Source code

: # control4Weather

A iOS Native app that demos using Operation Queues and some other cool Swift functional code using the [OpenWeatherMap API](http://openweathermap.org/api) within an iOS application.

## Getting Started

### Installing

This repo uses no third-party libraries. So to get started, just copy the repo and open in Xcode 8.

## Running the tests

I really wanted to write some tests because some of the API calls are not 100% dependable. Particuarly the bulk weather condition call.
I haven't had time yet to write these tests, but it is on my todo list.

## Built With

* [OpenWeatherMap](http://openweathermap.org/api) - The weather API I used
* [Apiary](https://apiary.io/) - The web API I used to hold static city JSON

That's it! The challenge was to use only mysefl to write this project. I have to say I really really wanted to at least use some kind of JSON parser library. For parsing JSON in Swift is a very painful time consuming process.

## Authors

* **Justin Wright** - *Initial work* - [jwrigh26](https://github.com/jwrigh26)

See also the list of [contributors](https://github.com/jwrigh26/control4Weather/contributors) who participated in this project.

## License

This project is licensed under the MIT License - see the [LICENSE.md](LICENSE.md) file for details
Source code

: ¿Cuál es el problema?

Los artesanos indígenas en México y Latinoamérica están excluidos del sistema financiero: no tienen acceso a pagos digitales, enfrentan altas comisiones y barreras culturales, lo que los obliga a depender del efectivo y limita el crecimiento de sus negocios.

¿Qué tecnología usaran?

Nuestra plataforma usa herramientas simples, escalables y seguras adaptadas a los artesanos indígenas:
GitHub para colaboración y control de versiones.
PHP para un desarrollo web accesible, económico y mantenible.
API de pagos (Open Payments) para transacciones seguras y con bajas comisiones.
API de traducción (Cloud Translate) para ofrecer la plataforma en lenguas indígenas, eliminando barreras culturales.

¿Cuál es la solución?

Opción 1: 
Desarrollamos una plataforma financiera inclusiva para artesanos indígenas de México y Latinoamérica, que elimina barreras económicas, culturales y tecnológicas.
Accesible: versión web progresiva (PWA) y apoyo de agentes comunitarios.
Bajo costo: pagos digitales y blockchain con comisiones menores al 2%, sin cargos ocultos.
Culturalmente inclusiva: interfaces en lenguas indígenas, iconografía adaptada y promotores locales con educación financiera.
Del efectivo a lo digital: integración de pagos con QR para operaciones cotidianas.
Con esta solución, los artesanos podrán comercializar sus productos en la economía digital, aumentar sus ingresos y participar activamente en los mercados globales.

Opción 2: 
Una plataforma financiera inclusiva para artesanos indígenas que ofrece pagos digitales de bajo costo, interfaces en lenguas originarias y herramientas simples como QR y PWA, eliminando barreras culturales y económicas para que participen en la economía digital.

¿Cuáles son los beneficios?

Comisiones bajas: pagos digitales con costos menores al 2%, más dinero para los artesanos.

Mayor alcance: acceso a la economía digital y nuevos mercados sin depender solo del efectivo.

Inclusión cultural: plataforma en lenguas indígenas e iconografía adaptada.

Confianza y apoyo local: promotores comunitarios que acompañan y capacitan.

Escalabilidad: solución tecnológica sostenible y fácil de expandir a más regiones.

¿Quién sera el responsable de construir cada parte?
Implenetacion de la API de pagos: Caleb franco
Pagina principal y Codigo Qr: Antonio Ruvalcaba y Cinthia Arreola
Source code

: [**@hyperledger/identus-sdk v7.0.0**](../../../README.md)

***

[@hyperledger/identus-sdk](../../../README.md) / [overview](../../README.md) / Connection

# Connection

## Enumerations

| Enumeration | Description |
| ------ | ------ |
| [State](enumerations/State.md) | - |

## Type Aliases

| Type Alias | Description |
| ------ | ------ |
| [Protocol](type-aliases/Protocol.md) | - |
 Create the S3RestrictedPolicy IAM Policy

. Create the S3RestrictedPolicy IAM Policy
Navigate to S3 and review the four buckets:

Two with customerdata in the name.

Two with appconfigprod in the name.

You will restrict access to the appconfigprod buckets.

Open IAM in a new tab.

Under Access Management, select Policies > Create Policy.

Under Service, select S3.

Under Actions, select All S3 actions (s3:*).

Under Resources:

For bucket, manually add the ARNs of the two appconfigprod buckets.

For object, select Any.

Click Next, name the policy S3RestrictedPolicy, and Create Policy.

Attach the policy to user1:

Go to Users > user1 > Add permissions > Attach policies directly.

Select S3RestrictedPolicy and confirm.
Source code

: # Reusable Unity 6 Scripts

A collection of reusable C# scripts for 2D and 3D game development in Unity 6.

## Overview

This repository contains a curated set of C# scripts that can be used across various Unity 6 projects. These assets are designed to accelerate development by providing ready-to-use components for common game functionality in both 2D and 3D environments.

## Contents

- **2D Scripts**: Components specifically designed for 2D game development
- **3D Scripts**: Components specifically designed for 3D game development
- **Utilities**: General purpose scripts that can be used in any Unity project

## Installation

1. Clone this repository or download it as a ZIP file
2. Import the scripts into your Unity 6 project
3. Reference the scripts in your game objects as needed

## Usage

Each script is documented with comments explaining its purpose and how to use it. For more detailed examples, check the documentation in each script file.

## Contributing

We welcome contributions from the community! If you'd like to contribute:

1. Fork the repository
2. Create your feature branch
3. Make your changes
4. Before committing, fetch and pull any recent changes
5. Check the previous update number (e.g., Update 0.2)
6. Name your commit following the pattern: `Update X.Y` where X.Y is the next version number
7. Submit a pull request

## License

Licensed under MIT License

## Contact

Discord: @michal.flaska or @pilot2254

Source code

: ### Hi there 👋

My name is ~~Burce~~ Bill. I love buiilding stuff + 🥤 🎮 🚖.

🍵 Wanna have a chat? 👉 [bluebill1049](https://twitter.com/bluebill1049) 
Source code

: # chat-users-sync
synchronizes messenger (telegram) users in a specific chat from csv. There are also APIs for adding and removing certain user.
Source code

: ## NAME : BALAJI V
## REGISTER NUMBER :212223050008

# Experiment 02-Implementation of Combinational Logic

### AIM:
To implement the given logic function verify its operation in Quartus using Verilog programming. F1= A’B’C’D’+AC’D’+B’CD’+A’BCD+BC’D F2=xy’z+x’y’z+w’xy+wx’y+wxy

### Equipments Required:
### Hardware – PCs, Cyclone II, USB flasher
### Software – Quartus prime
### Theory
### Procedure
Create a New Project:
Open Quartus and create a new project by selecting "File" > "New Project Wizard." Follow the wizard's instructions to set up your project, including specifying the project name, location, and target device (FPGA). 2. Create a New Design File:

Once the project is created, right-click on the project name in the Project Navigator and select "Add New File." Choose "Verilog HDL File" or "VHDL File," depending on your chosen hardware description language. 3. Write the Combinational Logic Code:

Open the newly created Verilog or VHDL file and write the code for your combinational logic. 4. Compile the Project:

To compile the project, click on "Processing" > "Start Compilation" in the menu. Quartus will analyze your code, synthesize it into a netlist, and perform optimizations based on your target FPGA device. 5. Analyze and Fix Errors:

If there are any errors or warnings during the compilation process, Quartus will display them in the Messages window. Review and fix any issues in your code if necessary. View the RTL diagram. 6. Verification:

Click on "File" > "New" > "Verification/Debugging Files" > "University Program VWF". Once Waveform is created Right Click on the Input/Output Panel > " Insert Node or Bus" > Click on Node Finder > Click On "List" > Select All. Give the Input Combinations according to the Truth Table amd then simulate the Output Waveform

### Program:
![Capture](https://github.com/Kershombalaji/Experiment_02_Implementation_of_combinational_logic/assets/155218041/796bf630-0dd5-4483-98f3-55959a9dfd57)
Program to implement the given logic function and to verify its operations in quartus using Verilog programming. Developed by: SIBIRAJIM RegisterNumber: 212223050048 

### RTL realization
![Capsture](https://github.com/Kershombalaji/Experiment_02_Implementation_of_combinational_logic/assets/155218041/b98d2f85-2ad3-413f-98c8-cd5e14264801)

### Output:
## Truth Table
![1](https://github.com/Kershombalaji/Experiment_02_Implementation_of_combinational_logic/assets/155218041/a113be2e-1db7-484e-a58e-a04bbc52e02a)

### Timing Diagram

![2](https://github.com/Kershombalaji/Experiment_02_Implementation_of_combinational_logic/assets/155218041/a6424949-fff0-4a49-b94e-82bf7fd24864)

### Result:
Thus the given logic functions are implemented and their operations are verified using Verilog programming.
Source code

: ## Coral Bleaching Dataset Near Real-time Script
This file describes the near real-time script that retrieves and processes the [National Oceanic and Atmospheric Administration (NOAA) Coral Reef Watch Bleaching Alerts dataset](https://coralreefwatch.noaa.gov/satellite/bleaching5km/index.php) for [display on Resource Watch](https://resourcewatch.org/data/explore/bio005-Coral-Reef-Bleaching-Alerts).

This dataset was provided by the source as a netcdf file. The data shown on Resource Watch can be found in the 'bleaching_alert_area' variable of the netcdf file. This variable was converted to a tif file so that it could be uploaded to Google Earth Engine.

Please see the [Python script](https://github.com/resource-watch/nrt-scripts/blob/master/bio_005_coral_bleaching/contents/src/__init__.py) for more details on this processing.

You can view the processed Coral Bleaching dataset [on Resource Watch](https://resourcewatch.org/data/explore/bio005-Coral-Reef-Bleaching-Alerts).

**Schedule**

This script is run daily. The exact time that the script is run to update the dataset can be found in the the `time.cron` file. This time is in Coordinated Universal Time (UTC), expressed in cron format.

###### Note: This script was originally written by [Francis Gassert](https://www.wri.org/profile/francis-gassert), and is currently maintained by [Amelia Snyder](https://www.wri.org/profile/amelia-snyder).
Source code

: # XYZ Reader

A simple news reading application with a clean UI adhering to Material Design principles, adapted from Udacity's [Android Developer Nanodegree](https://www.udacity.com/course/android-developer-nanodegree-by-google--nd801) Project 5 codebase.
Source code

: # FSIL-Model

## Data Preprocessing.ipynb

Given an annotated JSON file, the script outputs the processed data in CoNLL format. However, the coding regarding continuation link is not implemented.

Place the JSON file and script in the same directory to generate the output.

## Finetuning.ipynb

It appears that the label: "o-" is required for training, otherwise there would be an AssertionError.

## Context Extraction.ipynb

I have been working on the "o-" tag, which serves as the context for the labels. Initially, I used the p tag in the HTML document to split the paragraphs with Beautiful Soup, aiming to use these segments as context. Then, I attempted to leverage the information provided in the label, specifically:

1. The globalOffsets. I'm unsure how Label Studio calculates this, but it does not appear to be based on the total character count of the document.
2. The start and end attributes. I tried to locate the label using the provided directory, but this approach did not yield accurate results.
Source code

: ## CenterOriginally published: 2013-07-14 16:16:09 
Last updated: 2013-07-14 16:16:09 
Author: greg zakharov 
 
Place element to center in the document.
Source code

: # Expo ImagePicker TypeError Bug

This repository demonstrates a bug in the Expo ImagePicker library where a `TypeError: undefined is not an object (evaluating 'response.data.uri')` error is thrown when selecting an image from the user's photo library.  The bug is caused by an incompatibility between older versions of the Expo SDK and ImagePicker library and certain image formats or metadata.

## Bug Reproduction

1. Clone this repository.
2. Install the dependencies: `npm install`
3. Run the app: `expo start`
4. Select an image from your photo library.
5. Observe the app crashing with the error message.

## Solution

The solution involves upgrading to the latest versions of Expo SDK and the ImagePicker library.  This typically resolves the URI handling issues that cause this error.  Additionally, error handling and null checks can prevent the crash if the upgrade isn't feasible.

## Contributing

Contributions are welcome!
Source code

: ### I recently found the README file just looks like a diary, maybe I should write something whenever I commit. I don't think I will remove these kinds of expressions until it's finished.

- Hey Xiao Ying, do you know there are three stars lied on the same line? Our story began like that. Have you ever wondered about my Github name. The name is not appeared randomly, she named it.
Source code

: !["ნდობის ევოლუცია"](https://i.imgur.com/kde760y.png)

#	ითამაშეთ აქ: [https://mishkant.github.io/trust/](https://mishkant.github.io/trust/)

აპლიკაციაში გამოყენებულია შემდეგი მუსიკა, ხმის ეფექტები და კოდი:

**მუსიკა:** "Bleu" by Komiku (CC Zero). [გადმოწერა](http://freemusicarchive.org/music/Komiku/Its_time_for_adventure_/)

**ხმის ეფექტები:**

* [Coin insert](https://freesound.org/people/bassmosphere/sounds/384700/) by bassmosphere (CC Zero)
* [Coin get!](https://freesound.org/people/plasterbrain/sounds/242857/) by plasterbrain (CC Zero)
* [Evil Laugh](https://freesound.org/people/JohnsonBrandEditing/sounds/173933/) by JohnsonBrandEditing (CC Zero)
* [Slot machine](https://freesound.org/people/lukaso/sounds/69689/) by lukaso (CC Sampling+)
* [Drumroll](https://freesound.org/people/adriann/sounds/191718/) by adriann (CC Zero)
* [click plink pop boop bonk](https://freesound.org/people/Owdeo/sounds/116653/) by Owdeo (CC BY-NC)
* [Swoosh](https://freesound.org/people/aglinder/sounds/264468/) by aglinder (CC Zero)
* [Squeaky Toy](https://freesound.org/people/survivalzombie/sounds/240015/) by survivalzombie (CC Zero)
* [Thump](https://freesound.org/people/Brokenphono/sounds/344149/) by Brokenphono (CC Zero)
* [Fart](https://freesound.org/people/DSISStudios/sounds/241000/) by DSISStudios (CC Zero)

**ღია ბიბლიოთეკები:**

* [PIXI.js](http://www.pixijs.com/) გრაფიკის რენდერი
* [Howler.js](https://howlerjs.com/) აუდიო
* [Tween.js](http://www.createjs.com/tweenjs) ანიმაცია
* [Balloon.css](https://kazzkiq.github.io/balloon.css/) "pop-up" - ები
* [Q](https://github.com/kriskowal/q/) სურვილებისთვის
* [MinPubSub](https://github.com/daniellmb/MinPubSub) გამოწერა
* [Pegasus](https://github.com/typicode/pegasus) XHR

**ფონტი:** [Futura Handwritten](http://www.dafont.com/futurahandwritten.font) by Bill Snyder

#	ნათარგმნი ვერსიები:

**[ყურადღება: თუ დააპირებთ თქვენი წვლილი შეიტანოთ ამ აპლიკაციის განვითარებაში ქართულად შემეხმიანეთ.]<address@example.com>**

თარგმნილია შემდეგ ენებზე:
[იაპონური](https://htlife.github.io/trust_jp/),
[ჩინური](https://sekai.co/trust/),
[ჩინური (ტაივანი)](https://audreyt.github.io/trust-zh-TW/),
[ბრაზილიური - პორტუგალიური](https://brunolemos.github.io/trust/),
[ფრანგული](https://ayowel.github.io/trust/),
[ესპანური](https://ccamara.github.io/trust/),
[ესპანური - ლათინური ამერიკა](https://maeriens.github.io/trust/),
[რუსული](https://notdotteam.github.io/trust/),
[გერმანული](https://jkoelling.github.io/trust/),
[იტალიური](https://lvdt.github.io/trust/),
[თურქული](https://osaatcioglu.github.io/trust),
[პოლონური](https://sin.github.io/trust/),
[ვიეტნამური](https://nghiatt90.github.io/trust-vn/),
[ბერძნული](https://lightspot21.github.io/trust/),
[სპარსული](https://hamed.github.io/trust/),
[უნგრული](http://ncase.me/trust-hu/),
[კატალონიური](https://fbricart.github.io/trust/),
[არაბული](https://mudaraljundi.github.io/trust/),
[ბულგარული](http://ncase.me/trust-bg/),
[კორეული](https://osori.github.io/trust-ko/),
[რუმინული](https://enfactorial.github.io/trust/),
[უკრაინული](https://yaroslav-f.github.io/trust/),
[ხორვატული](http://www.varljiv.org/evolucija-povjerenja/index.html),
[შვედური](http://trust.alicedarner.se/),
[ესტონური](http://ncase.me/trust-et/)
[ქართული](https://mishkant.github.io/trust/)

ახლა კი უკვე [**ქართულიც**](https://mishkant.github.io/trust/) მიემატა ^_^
= = = = =
**WORK TO COMPLETE:** In the entries above, which lines hold the string "Attach"? Report all of them.

**ANSWER:**
Attach the policy to user1:
Go to Users > user1 > Add permissions > Attach policies directly.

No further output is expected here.